The determination unit 153 extracts a first seed of each sequence group from the j-th sequence group seed list 142 (0-th sequence group seed list 141) and registers the extracted seed to the table 160. For example, the determination unit 153 extracts a first seed R00 (0) from the R0k sequence group and registers the extracted seed to the table 160. The determination unit 153 extracts a first seed Rj0 (0) from the Rjk sequence group and registers the extracted seed to the table 160. Note that it is assumed that j=1, 2, . . . , and l−1.

The random number generation unit 170 acquires the first seed Rj0 (0) from the j-th sequence group seed list 142 and generates n random numbers. For example, the random number generation unit 170 calculates R10 (1) to R10 (n−1) based on the seed R10 (0). The random number generation unit 170 calculates R10 (i+1) in order using the formula (2). The random number generation unit 170 outputs the n R10 (0) to R10 (n−1) to the match determination unit 180.

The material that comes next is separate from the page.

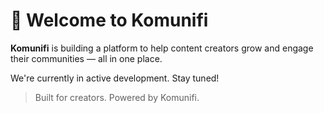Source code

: # 👋 Welcome to Komunifi

**Komunifi** is building a platform to help content creators grow and engage their communities — all in one place.

We're currently in active development. Stay tuned!

> Built for creators. Powered by Komunifi.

The random number generation unit 170 similarly generates n random numbers for each of other first seeds Rj0 (0) and outputs the generated random numbers to the match determination unit 180.

The match determination unit 180 compares the random number acquired from the random number generation unit 170 with the first seed of the table 160 (first seed other than itself) and determines whether or not a random number that matches the first seed exists.

For example, processing of the match determination unit 180 will be described using the n R10 (0) to R10 (n−1). The match determination unit 180 acquires first seeds R00 (0), R20 (0), . . . and, Rl−10 (0) other than the first seed of the own group from the table 160 and compares the acquired first seeds with R10 (0) to R10 (n−1). In a case where any one of the first seeds R00 (0), R20 (0), . . . and, Rl−10 (0) other than the first seed of the own group is included in R10 (0) to R10 (n−1), the match determination unit 180 determines that the sequence groups overlap.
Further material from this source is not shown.